The answer must consist of each line below that holds the word "content", copied as it stands.

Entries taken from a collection

- Opening Delimiter -

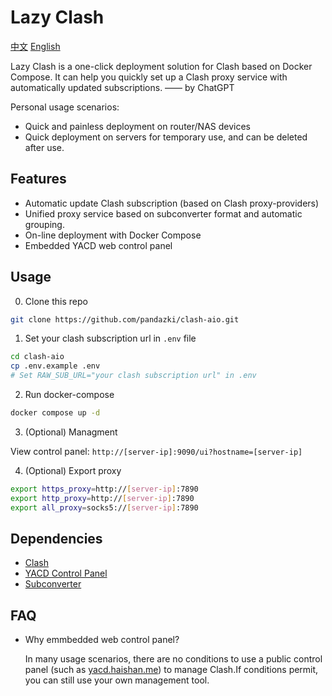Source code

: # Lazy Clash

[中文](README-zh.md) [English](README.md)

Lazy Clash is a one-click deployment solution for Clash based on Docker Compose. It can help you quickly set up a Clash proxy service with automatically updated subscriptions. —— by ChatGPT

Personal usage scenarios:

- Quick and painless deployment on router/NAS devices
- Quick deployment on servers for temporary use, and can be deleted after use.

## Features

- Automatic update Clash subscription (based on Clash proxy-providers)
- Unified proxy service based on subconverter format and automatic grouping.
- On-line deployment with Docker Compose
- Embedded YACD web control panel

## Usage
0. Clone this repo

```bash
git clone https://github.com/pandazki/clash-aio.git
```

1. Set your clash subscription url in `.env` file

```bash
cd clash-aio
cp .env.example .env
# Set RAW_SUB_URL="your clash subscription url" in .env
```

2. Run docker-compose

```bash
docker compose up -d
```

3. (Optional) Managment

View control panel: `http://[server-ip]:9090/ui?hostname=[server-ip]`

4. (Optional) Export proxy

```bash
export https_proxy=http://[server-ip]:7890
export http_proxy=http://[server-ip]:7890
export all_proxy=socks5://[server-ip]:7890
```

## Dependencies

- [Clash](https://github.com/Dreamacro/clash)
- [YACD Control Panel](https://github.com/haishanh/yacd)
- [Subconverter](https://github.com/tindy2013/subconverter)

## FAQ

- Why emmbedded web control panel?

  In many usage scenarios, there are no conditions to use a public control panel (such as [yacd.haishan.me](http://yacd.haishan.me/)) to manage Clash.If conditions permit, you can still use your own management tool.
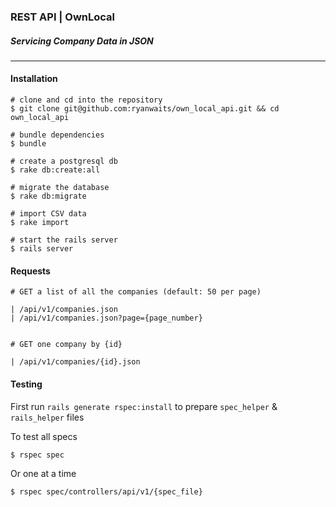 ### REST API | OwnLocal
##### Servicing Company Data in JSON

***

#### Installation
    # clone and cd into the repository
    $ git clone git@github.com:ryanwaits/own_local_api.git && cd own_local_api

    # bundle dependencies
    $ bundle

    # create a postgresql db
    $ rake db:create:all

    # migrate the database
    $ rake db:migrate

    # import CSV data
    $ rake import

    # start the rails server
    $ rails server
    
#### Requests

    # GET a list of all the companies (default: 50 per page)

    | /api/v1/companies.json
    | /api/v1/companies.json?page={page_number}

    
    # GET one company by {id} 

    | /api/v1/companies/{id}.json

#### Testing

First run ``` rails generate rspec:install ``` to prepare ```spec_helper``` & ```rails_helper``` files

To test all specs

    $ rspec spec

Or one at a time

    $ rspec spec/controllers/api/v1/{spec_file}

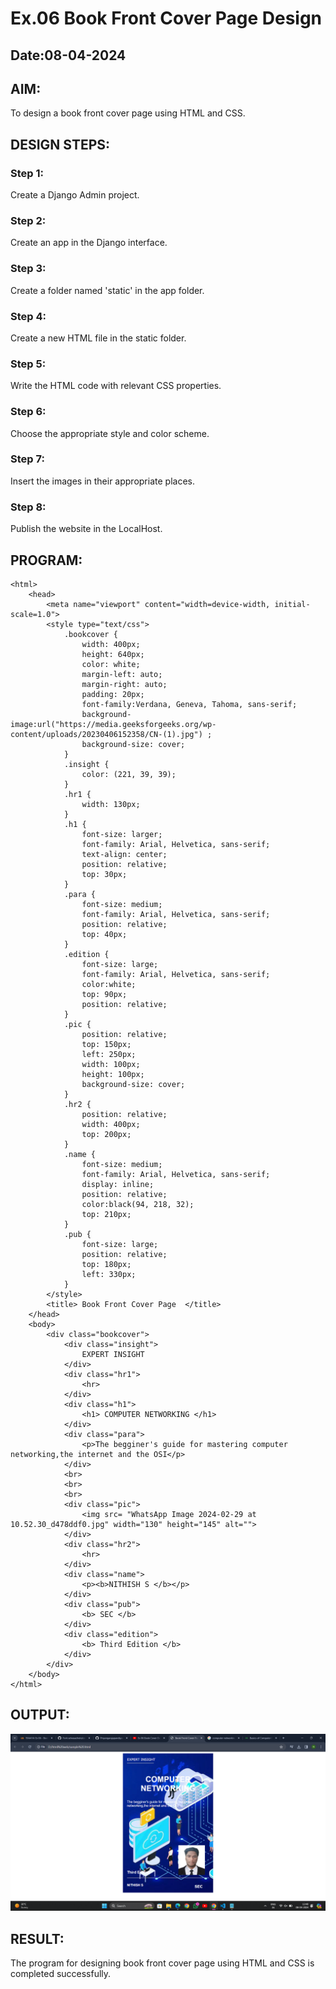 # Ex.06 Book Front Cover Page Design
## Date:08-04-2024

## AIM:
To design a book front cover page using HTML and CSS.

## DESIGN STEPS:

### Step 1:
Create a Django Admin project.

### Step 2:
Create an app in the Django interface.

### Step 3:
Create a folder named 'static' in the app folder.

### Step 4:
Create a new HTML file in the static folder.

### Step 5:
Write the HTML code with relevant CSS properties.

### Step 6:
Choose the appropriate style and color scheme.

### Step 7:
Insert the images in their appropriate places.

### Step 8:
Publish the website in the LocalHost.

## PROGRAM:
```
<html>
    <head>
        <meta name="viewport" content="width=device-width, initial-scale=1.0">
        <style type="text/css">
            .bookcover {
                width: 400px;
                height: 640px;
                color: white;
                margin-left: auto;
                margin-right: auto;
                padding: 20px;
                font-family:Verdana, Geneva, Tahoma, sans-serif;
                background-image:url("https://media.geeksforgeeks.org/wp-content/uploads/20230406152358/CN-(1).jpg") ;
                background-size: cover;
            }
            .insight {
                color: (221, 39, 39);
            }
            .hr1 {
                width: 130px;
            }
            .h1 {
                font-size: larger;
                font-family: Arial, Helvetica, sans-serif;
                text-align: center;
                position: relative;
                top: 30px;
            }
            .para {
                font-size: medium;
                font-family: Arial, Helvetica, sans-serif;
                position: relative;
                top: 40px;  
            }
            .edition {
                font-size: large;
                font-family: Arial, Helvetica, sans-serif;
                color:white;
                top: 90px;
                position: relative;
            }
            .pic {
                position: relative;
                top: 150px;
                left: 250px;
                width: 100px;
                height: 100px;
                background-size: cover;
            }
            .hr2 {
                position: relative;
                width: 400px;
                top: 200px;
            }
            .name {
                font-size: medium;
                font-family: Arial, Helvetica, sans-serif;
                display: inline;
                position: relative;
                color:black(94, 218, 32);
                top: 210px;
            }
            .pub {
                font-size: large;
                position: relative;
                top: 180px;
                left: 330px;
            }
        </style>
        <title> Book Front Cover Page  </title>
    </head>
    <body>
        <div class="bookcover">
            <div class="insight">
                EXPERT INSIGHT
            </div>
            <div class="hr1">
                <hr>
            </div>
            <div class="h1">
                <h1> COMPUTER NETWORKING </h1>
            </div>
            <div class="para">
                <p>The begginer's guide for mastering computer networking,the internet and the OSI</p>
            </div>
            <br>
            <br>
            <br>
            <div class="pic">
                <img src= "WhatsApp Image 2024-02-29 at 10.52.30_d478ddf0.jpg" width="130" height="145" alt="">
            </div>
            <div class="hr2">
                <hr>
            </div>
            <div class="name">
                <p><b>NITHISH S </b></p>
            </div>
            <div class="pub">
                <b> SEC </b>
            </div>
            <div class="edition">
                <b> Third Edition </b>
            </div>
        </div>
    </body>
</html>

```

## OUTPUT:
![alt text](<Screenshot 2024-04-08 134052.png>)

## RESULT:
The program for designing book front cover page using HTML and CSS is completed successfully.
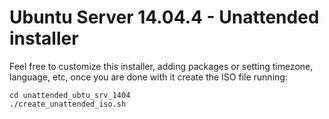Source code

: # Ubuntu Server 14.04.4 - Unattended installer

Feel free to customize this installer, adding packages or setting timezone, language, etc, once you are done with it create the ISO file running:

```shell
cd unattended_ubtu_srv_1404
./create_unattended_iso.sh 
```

- Closing Delimiter -
- Opening Delimiter -

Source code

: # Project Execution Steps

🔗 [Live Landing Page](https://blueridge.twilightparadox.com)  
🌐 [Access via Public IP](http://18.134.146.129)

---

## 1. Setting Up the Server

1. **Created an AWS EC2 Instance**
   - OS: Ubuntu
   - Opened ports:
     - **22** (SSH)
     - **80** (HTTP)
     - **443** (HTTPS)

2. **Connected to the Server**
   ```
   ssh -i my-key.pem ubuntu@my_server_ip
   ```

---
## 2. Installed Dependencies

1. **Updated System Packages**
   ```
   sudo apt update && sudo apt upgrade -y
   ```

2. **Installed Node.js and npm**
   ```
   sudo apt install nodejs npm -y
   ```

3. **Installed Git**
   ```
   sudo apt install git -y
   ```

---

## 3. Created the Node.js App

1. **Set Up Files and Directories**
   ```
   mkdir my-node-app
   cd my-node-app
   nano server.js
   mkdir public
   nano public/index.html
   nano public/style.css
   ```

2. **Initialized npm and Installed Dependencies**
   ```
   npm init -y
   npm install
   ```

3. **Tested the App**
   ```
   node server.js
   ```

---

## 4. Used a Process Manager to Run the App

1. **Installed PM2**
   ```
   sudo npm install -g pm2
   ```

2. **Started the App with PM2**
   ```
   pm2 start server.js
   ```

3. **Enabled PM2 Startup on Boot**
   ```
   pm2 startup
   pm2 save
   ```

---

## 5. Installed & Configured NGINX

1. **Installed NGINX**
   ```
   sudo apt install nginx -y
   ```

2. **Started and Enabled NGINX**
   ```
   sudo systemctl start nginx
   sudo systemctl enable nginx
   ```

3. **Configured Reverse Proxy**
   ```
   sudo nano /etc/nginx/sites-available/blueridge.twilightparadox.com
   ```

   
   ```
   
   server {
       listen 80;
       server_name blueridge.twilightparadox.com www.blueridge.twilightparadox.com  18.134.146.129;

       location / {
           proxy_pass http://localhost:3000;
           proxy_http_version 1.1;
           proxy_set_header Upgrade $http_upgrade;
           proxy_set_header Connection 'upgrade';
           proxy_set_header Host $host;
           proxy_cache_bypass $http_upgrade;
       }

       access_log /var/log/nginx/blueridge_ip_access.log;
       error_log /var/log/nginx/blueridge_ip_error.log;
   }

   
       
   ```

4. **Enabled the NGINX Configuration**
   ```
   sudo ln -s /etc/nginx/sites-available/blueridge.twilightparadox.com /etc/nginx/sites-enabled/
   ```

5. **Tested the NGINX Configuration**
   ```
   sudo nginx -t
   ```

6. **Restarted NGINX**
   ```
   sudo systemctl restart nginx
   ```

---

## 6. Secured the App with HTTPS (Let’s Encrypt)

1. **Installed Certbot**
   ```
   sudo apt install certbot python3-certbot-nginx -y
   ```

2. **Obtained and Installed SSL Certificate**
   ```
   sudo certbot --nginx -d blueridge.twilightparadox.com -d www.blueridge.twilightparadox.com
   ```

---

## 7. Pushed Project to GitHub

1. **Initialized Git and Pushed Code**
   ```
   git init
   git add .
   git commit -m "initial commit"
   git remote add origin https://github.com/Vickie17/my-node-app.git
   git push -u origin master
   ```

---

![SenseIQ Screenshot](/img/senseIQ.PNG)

- Closing Delimiter -

> [Exercise answer]
        <meta name="viewport" content="width=device-width, initial-scale=1.0">
                background-image:url("https://media.geeksforgeeks.org/wp-content/uploads/20230406152358/CN-(1).jpg") ;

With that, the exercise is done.